Vice President Kamala Harris and Minnesota Governor Tim Walz will participate in a sit-down interview with CNN’s Dana Bash on Thursday, the network confirmed this week.
The interview, scheduled to air at 9 p.m. Eastern Time (6 p.m. Pacific Time), will mark the first formal conversation with a television journalist since Harris announced Walz as her running-mate for the White House after incumbent President Joe Biden withdrew from the race.
“The First Interview: Harris & Walz A CNN Exclusive” will be offered on CNN’s cable network, the CNN website (viewable to cable, satellite and some streaming customers with an authenticated login) and through the CNN simulcast on streaming service Max.
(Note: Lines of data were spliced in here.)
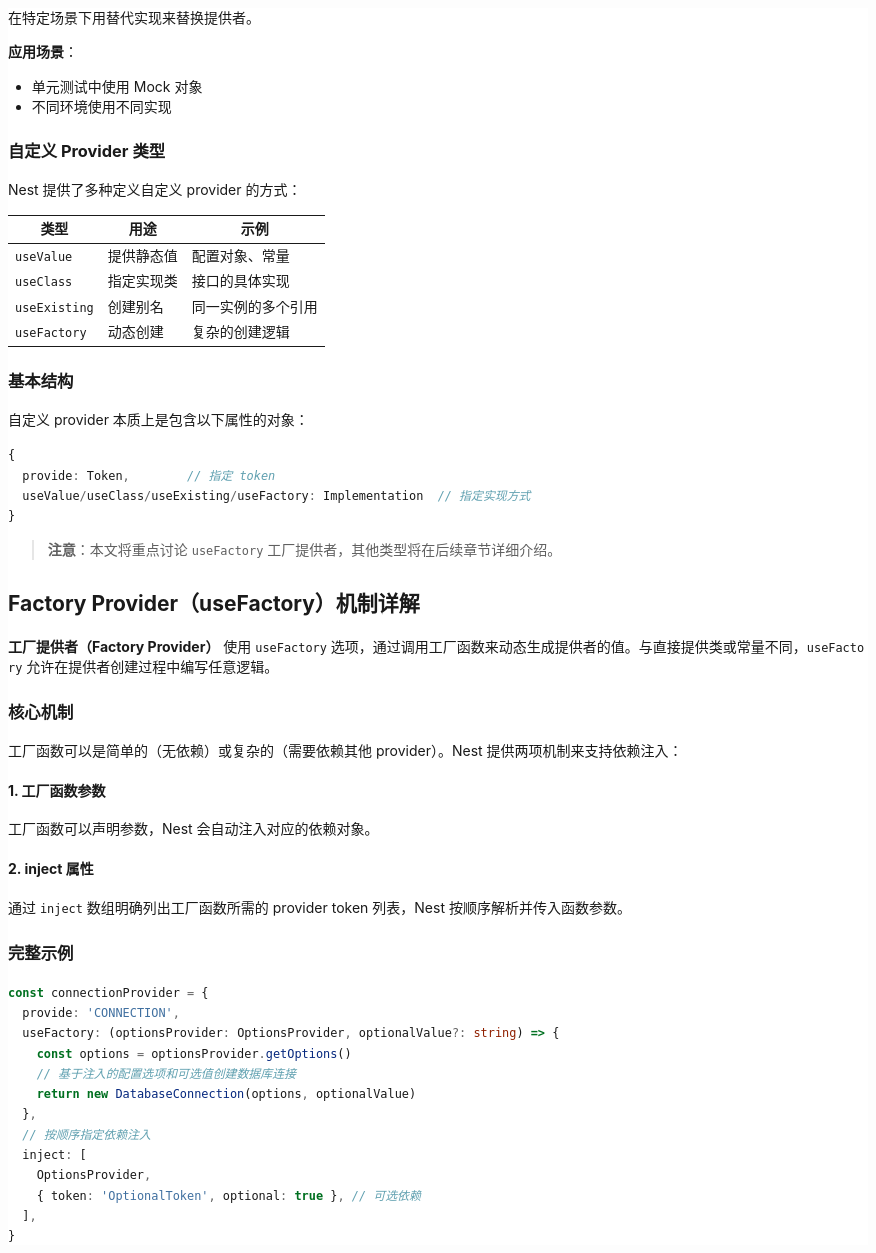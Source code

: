 在特定场景下用替代实现来替换提供者。

**应用场景**：

- 单元测试中使用 Mock 对象
- 不同环境使用不同实现

### 自定义 Provider 类型

Nest 提供了多种定义自定义 provider 的方式：


| 类型          | 用途       | 示例               |
| --------------- | ------------ | -------------------- |
| `useValue`    | 提供静态值 | 配置对象、常量     |
| `useClass`    | 指定实现类 | 接口的具体实现     |
| `useExisting` | 创建别名   | 同一实例的多个引用 |
| `useFactory`  | 动态创建   | 复杂的创建逻辑     |

### 基本结构

自定义 provider 本质上是包含以下属性的对象：

```ts
{
  provide: Token,        // 指定 token
  useValue/useClass/useExisting/useFactory: Implementation  // 指定实现方式
}
```

> **注意**：本文将重点讨论 `useFactory` 工厂提供者，其他类型将在后续章节详细介绍。

## Factory Provider（useFactory）机制详解

**工厂提供者（Factory Provider）** 使用 `useFactory` 选项，通过调用工厂函数来动态生成提供者的值。与直接提供类或常量不同，`useFactory` 允许在提供者创建过程中编写任意逻辑。

### 核心机制

工厂函数可以是简单的（无依赖）或复杂的（需要依赖其他 provider）。Nest 提供两项机制来支持依赖注入：

#### 1. 工厂函数参数

工厂函数可以声明参数，Nest 会自动注入对应的依赖对象。

#### 2. inject 属性

通过 `inject` 数组明确列出工厂函数所需的 provider token 列表，Nest 按顺序解析并传入函数参数。

### 完整示例

```ts
const connectionProvider = {
  provide: 'CONNECTION',
  useFactory: (optionsProvider: OptionsProvider, optionalValue?: string) => {
    const options = optionsProvider.getOptions()
    // 基于注入的配置选项和可选值创建数据库连接
    return new DatabaseConnection(options, optionalValue)
  },
  // 按顺序指定依赖注入
  inject: [
    OptionsProvider,
    { token: 'OptionalToken', optional: true }, // 可选依赖
  ],
}

```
CNN and Max are owned by Warner Bros Discovery.
In addition to video coverage of the interview, an audio simulcast will be available on SiriusXM and TuneIn. The interview, conducted by CNN journalist Dana Bash, will re-air at midnight Friday Eastern Time (9 p.m. Thursday Pacific Time) for West Coast prime time.
Prior to the interview, a CNN representative issued strict media guidelines for news outlets and other broadcasters who want to use excerpts of the conversation in their own coverage.
Domestic TV broadcasters will be allowed to use excerpts from the interview, so long as those excerpts do not exceed three minutes at a time, with a mandatory credit that reads “Courtesy of CNN.” Rival cable news outlets like Fox News, MSNBC, NewsNation and Newsmax are considered domestic TV broadcasters under the rule. News agencies are not allowed to redistribute clips from the interview.
Radio stations and podcasters may use excerpts from the CNN interview after it airs, with clips limited to three minutes in length, and must verbally credit “CNN” when the clips run.
News websites are allowed to embed clips from CNN.com and CNN’s YouTube channel, and are required to credit CNN in their written copy. CNN said streaming websites are forbidden from using their content, even if they incorporate their own commentary into the interview.
International news outlets, including broadcast and digital news organizations, are allowed to air or stream up to three minutes of the interview, but can only do so if they do not obscure the CNN logo, the network said. The rule applies only to news outlets that are affiliated with CNN. Non-affiliate news outlets are only allowed to use one minute of clips, cannot run the clips until after 1 a.m. Friday Eastern Time, and have to stop airing clips by Saturday morning.